Exporting the Exploratorium: Creating a "Culture of Learning"

Discovery Rooms: "An Alternative Experience of the Museum"


ASTC Dimensions November/December 1999
November/December 1999

Discovery Rooms:
"An Alternative Experience of the Museum"

By Wendy Pollock

It was 25 years ago, in 1974, that the Discovery Room opened its doors at the National Museum of Natural History in Washington, D.C. Since then, "discovery room" has become a generic term, and nearly a hundred members of ASTC report having at least one of them. Part of a long tradition of teaching with objects, which expressed itself almost a hundred years ago in the boxes and open collections at the Brooklyn Children's Museum and the American Museum of Natural History, the discovery room concept has converged over the years with other developments like the "playspace" at the Children's Museum in Boston. But it was the Smithsonian's National Museum of Natural History that gave the "discovery room" its name, and where its defining features were tested and refined.

The Discovery Room was in many ways a product of the social movements of the late 1960s. Open classrooms were being built, progressive schools founded, and the Exploratorium and Ontario Science Centre were opening their doors. S. Dillon Ripley, then Secretary of the Smithsonian Institution, envisioned programs that would reach "the huge untapped public that has never entered a museum nor enjoyed any of the educational and esthetic values that museums reflect."

In 1967, under Ripley's leadership, the Smithsonian opened a branch across the Anacostia River in Southeast Washington "to provide an environment for open, non-directed learning through actual contact with real things." The Anacostia Neighborhood Museum became a testing ground for what was to become the Discovery Room. The original proposal for the museum stated, " will serve its neighborhood as what might be described as a 'curiosity shop,' to which people can come—as to any museum—to observe an assemblage of interesting or puzzling or beautiful things. Objects will not be displayed as in traditional museum exhibits, however, but will be available to touch and tinker with; working models and machines will be stressed over static displays" (Marsh, 1966). The "touch exhibit," with its fossils, shells, minerals, butterflies, and other specimens, was one of the most popular with visitors to the new museum.

With the experience in Anacostia in mind, Caryl Marsh envisioned a similar exhibit in the National Museum of Natural History on the Mall downtown. Marsh, then special assistant to Secretary Ripley, was a psychologist who had worked for the Washington, D.C., recreation department and been instrumental in planning the Anacostia Museum. The director of the Museum of Natural History agreed to the plan, Judith White came from the Children's Museum in Boston to be part of the planning effort, and in 1972, the National Science Foundation provided a $50,000 grant to support development of the "experimental touch exhibit" (Marsh, 1987).
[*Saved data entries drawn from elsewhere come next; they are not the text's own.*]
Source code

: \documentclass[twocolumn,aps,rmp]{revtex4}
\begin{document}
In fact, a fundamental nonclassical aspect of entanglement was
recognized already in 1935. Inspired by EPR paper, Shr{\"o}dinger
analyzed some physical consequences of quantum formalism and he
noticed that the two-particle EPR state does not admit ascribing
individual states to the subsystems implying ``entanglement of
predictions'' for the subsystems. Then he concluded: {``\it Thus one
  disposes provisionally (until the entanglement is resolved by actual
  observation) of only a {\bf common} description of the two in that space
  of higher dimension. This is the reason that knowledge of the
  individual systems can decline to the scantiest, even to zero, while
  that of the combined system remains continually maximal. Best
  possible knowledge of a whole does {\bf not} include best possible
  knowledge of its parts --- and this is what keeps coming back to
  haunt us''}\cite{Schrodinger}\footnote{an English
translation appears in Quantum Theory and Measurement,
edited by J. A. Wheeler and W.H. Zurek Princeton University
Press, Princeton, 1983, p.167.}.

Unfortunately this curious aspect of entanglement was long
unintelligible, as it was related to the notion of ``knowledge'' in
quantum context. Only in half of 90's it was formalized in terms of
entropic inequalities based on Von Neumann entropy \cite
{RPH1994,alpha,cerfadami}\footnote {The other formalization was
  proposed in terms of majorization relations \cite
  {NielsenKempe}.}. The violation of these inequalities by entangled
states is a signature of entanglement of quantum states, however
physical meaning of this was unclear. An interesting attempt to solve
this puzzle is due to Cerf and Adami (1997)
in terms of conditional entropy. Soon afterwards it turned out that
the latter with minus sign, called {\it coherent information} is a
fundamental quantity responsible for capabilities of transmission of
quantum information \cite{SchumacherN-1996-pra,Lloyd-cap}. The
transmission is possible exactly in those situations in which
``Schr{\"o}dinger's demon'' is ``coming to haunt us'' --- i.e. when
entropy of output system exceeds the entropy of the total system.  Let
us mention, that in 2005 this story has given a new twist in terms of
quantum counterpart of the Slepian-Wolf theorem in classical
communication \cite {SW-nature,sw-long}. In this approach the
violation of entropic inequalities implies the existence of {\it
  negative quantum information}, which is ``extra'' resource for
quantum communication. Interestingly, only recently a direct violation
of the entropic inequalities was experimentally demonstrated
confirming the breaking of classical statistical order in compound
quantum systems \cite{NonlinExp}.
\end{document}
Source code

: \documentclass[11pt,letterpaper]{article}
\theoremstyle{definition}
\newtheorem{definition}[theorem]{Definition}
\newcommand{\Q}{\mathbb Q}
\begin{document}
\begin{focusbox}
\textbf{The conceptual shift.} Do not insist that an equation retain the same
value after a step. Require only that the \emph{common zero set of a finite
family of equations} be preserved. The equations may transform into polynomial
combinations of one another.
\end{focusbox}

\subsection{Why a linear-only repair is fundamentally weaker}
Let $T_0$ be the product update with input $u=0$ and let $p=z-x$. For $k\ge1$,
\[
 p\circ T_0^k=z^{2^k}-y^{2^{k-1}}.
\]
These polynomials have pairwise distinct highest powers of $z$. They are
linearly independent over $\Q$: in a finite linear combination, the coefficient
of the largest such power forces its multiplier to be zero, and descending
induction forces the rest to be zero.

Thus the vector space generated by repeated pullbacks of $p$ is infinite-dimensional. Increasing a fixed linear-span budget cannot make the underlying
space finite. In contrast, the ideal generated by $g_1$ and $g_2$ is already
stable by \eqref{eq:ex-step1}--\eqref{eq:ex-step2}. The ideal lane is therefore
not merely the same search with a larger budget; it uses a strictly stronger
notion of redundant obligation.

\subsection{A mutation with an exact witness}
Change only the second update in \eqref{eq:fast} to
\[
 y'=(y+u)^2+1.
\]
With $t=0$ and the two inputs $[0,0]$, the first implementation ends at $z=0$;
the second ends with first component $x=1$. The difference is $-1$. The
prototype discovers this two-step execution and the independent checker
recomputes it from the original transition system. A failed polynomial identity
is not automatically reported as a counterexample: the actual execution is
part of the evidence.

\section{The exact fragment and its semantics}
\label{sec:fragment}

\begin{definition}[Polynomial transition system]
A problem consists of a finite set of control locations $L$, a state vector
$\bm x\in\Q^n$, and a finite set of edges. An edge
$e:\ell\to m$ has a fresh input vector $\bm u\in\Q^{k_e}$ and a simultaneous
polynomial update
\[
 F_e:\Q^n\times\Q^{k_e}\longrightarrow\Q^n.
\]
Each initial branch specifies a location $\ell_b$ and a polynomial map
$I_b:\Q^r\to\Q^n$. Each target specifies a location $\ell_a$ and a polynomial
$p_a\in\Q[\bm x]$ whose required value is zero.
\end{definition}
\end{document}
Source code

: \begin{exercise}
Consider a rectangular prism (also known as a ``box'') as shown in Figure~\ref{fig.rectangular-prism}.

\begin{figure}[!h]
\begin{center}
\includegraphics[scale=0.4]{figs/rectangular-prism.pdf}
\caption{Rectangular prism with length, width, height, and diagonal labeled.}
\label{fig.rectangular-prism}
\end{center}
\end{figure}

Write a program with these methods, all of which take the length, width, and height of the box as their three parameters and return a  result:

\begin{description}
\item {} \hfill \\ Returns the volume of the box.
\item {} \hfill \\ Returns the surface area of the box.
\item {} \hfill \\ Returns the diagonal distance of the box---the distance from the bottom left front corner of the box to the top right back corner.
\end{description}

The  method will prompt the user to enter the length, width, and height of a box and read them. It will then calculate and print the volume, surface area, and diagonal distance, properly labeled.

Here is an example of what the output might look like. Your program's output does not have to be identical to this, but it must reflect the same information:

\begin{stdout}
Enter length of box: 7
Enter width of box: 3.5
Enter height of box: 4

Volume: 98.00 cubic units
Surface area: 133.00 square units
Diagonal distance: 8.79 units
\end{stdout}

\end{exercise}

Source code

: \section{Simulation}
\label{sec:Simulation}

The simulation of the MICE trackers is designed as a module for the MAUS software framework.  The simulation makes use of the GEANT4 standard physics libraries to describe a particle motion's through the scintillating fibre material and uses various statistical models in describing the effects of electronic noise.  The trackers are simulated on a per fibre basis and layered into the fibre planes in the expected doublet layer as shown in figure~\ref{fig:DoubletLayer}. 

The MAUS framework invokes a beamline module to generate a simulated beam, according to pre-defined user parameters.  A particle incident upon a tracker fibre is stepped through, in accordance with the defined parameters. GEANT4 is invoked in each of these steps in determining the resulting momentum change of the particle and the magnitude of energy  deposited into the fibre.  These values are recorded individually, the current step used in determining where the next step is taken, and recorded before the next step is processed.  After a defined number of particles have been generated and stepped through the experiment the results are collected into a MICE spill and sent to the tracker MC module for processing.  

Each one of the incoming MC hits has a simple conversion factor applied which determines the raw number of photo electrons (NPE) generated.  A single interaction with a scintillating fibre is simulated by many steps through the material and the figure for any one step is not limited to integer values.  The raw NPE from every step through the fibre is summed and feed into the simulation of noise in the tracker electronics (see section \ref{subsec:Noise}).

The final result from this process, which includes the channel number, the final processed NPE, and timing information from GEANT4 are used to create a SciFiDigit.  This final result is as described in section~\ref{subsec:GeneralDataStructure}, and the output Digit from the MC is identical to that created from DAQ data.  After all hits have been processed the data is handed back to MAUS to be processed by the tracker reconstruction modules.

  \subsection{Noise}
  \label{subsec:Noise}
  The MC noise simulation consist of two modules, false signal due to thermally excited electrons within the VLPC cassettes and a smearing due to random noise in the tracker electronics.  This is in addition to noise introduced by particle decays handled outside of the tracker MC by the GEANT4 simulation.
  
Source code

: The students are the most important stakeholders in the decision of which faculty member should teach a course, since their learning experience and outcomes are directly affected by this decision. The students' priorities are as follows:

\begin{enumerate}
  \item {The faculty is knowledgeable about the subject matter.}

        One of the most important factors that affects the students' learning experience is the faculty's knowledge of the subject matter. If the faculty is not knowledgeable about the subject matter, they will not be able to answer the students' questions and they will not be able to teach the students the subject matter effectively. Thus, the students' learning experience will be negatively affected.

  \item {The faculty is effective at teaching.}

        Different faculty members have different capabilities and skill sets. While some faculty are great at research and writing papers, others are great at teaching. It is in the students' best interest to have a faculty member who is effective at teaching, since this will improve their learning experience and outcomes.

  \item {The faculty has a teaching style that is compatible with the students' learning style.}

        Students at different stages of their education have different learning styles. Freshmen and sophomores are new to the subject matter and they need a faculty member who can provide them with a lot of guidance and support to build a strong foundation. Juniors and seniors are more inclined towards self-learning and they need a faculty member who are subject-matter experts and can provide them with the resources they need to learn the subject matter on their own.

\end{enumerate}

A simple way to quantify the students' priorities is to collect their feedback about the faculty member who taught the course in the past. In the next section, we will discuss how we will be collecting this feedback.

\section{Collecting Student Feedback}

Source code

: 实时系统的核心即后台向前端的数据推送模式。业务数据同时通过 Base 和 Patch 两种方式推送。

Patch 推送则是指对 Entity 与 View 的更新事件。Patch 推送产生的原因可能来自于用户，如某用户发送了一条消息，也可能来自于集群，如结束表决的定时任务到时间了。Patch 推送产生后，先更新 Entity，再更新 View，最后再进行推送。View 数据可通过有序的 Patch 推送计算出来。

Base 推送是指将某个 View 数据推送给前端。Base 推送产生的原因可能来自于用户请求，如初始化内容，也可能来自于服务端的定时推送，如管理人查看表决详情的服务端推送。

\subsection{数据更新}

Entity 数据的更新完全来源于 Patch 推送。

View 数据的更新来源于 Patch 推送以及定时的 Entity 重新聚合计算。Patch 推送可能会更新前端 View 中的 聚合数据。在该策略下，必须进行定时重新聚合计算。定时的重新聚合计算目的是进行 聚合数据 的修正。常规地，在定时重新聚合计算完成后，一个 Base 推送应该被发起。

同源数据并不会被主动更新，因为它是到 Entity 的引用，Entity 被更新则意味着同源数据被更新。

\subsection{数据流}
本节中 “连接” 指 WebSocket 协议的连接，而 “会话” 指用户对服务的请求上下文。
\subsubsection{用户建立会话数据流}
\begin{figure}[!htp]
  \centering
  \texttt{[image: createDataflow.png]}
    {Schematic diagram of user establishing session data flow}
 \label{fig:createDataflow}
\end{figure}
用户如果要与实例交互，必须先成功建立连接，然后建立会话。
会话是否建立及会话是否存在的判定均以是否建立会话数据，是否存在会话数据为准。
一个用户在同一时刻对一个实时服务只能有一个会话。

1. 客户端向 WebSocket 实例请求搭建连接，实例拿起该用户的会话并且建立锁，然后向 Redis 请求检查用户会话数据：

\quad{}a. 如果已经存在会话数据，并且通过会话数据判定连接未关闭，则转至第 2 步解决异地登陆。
"I thought of the Discovery Room as a kind of special place," Caryl Marsh recalls, "like a reserve book section of a library, halfway between the exhibits in glass cases and the actual collections. This was to be a mid-point for those visitors interested in this kind of quiet exploration-this would be a place for them. The Discovery Room was to provide an alternative space, and an alternative experience of the museum."

An Experiment Grounded in
Psychological Research

Informing the development of the Discovery Room was psychological research on what has been called "haptic," or active, touch. Studies cited in the original grant proposal had documented the importance of touch in young children-who, for example, were more likely to recognize a form if they'd handled it actively than if they'd only seen it (Zaporozhets, 1965; Denner and Cashdan, 1967). Also important was research on cognitive processing that suggested that the information-processing capacity of human memory was limited to the "magic number seven plus or minus two" (Miller, 1956).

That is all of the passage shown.